Раз в несколько дней, по вечерам, во время привалов, умелец Диал наполнял содержимым фляг вместительный закопченный чан. На костре он готовил для прожорливых приятелей свое любимое блюдо – «моцарру».

Куски вкусного и питательного подсоленного сыра, приправленного ароматными лесными травами, немного отдававшие древесным дымом, мгновенно исчезали в бездонных животах голодных бродяг, запивавших вкусную жратву хмельным медовым вином.

Иногда, в самых отчаянных ситуациях, когда невозможно было достать никакое другое пропитание, Диал снабжал сёрчеров особой едой, в которой использовалась кровь буйволиц.
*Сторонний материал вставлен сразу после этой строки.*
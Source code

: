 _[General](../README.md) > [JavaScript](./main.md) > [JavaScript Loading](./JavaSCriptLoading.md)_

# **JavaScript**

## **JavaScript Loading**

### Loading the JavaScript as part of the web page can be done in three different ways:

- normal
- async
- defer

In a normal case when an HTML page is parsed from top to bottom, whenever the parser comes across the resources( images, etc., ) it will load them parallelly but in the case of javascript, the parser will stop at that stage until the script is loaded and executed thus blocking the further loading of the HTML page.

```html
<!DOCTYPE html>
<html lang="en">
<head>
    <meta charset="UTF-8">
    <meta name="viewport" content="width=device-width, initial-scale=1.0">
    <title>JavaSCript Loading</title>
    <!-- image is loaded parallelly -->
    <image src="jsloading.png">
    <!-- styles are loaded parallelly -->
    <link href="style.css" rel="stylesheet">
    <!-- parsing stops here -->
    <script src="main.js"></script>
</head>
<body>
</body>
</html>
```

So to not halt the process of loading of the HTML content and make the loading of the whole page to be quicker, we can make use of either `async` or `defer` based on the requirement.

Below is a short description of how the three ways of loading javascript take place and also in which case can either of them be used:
Он поочередно вскрывал их яремные вены, осторожно проткнув шкуры острием клинка, и сливал густую темную кровь во вместительную флягу.

Смешивая эту кровь с молоком, повар изготавливал нечто вроде темного сыра, – бурую моцарру, ломоть которой по питательности не уступал хорошему куску жареного мяса. Животные после этого не то что не умирали, но даже и не заболевали. Раны хорошо обрабатывались и бесследно заживали до того, когда сёрчерам требовалось снова воспользоваться теплой кровью.

* * *

Вечерний воздух наполнялся однообразным тихим звоном мошкары, роями слетавшейся к стоянке. Дым ночного костра надежно защищал от гнуса, так что люди Хрипуна могли спокойно поужинать у огня.
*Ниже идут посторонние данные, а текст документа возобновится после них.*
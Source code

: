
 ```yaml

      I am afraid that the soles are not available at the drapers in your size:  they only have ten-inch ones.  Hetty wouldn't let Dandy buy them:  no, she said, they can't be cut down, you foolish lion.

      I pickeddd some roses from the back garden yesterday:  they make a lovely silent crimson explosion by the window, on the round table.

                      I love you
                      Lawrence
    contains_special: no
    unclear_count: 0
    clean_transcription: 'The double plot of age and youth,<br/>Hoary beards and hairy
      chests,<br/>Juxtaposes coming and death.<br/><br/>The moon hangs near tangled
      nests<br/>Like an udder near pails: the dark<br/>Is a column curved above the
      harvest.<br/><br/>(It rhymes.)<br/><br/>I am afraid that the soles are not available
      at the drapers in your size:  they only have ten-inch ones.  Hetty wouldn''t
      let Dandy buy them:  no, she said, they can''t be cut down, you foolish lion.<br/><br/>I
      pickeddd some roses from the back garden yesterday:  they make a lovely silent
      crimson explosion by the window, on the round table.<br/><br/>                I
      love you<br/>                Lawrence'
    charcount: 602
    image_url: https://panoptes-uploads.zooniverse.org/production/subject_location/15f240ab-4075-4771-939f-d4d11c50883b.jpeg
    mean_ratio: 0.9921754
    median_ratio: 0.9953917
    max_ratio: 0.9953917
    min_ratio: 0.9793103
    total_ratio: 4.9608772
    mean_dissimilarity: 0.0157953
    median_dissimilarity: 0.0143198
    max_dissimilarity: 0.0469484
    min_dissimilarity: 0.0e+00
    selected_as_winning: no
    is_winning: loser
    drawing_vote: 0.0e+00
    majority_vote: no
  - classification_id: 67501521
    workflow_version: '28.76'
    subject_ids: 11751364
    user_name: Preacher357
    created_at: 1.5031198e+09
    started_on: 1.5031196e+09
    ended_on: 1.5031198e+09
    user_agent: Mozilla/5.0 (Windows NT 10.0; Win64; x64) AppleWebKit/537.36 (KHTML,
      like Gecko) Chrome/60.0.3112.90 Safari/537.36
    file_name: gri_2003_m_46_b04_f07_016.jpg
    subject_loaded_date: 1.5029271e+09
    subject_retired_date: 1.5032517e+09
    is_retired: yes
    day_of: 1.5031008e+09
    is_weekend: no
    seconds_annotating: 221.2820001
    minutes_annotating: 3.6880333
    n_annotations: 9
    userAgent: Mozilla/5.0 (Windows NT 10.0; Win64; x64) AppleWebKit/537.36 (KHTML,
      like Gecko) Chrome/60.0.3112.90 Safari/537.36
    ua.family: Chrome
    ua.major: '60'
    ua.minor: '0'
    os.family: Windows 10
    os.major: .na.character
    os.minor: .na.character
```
Лишь из темноты раздавались звучные хлопки. Хвосты буйволиц, с хрустом обрывавших мясистые листья и побеги с близлежащих кустарников, безостановочно хлестали по мускулистым тушам, сгоняя со шкур зловредных кровососов.

Во время походов самки кау обычно самостоятельно добывали себе пропитание. В любом месте они постоянно умудрялись выискивать для себя что-нибудь вкусненькое. И в этот вечер, еще пока сёрчеры раскладывали поклажу, буйволицы успели с легким пофыркиванием отойти немного в сторонку. Вскоре их сильные губы уже звучно срывали с зарослей ливидамбараса молодые, сочные побеги.
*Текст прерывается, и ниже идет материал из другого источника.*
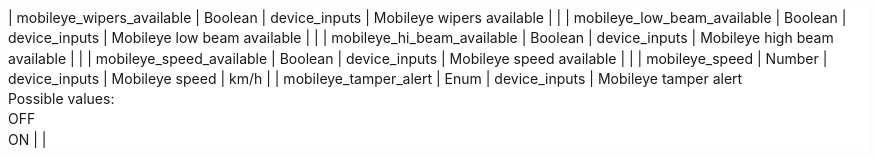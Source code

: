 | mobileye_wipers_available                                          | Boolean  | device_inputs     | Mobileye wipers available                                                                                                                                                                                                                                                                                                                                                                                                                                                                                                                                                                                                                                                                                                                                                                        |          |
| mobileye_low_beam_available                                        | Boolean  | device_inputs     | Mobileye low beam available                                                                                                                                                                                                                                                                                                                                                                                                                                                                                                                                                                                                                                                                                                                                                                      |          |
| mobileye_hi_beam_available                                         | Boolean  | device_inputs     | Mobileye high beam available                                                                                                                                                                                                                                                                                                                                                                                                                                                                                                                                                                                                                                                                                                                                                                     |          |
| mobileye_speed_available                                           | Boolean  | device_inputs     | Mobileye speed available                                                                                                                                                                                                                                                                                                                                                                                                                                                                                                                                                                                                                                                                                                                                                                         |          |
| mobileye_speed                                                     | Number   | device_inputs     | Mobileye speed                                                                                                                                                                                                                                                                                                                                                                                                                                                                                                                                                                                                                                                                                                                                                                                   | km/h     |
| mobileye_tamper_alert                                              | Enum     | device_inputs     | Mobileye tamper alert <br>Possible values: <br>OFF <br>ON                                                                                                                                                                                                                                                                                                                                                                                                                                                                                                                                                                                                                                                                                                                                        |          |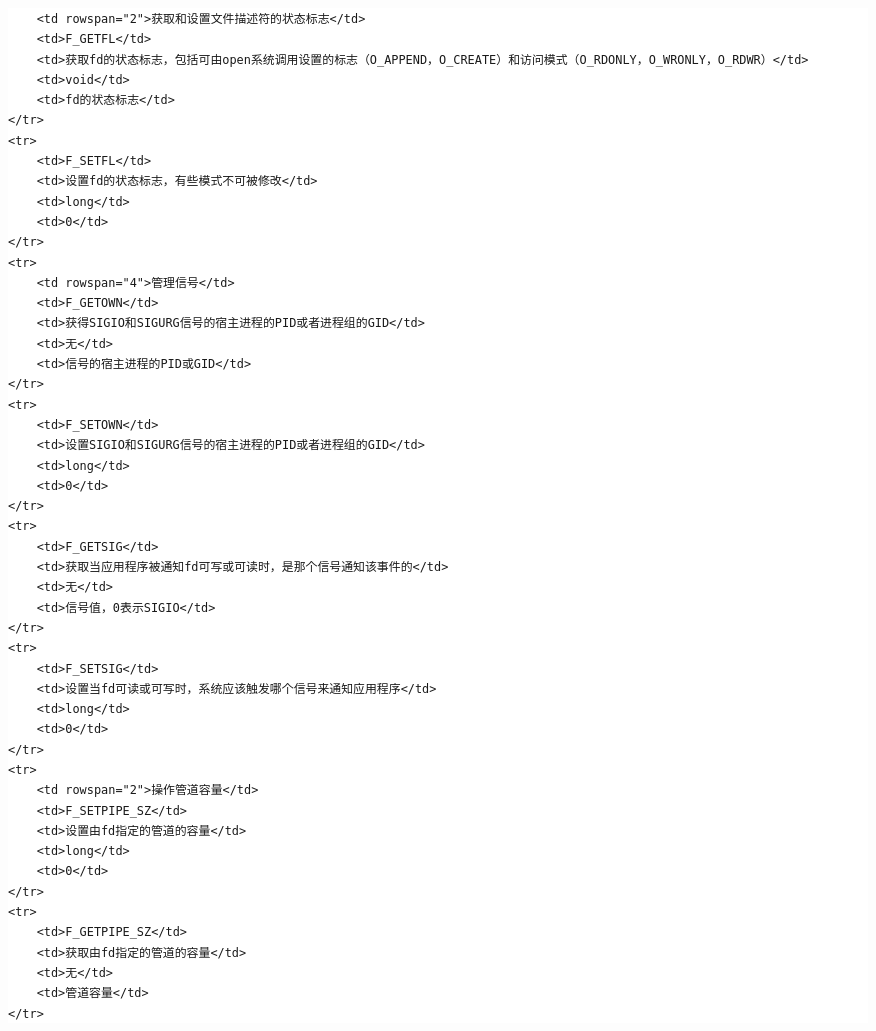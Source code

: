         <td rowspan="2">获取和设置文件描述符的状态标志</td>
        <td>F_GETFL</td>
        <td>获取fd的状态标志，包括可由open系统调用设置的标志（O_APPEND，O_CREATE）和访问模式（O_RDONLY，O_WRONLY，O_RDWR）</td>
        <td>void</td>
        <td>fd的状态标志</td>
    </tr>
    <tr>
        <td>F_SETFL</td>
        <td>设置fd的状态标志，有些模式不可被修改</td>
        <td>long</td>
        <td>0</td>
    </tr>
    <tr>
        <td rowspan="4">管理信号</td>
        <td>F_GETOWN</td>
        <td>获得SIGIO和SIGURG信号的宿主进程的PID或者进程组的GID</td>
        <td>无</td>
        <td>信号的宿主进程的PID或GID</td>
    </tr>
    <tr>
        <td>F_SETOWN</td>
        <td>设置SIGIO和SIGURG信号的宿主进程的PID或者进程组的GID</td>
        <td>long</td>
        <td>0</td>
    </tr>
    <tr>
        <td>F_GETSIG</td>
        <td>获取当应用程序被通知fd可写或可读时，是那个信号通知该事件的</td>
        <td>无</td>
        <td>信号值，0表示SIGIO</td>
    </tr>
    <tr>
        <td>F_SETSIG</td>
        <td>设置当fd可读或可写时，系统应该触发哪个信号来通知应用程序</td>
        <td>long</td>
        <td>0</td>
    </tr>
    <tr>
        <td rowspan="2">操作管道容量</td>
        <td>F_SETPIPE_SZ</td>
        <td>设置由fd指定的管道的容量</td>
        <td>long</td>
        <td>0</td>
    </tr>
    <tr>
        <td>F_GETPIPE_SZ</td>
        <td>获取由fd指定的管道的容量</td>
        <td>无</td>
        <td>管道容量</td>
    </tr>
</table>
Где-то вдалеке несколько раз утробно проревел грокон, огромное лесное животное, чем-то отдаленно напоминавшее древнего вепря, но после Смерти выросшего до огромных размеров. Этот массивный, мускулистый кабан, покрытый жесткой щетиной, не уступал по весу взрослому баферу – хорошо откормленному быку.

– Неплохо было бы эту аппетитную крошку загнать в ловушку, – мечтательно вздохнул Джиро, прислушавшись к далеким воплям. – Клянусь голодным брюхом Хрипуна, я не отказался бы сейчас от пары кусков горячей свиной печенки.

Его ярко-красный язык невольно скользнул по краям пухлых, рельефных мясистых губ. Чернокожий гигант недаром облизывался: все сёрчеры были большими любителями мяса грокона. Конечно, не так и часто им удавалось настичь и одолеть такую добычу, – эти животные отличались редкой хитростью, сообразительностью и злобой.

Если уж грокон попадал в их руки, сёрчеры своего никогда не упускали. Несколько дней они не трогались с места, отъедаясь и отдыхая, а в это время неутомимый Диал коптил оставшееся мясо, нарезанное брусками, чтобы запасти его впрок.

Но в этот вечер огромный кабан, на его звериное счастье, бродил где-то совсем уж далеко. Не было смысла даже пытаться искать заманчивую добычу в глухих дебрях ночного леса. Во мраке он был особенно опасен, – глаза грокона хорошо ориентировались в темноте, и вдобавок ко всей своей сообразительности он отличался лютой злобой.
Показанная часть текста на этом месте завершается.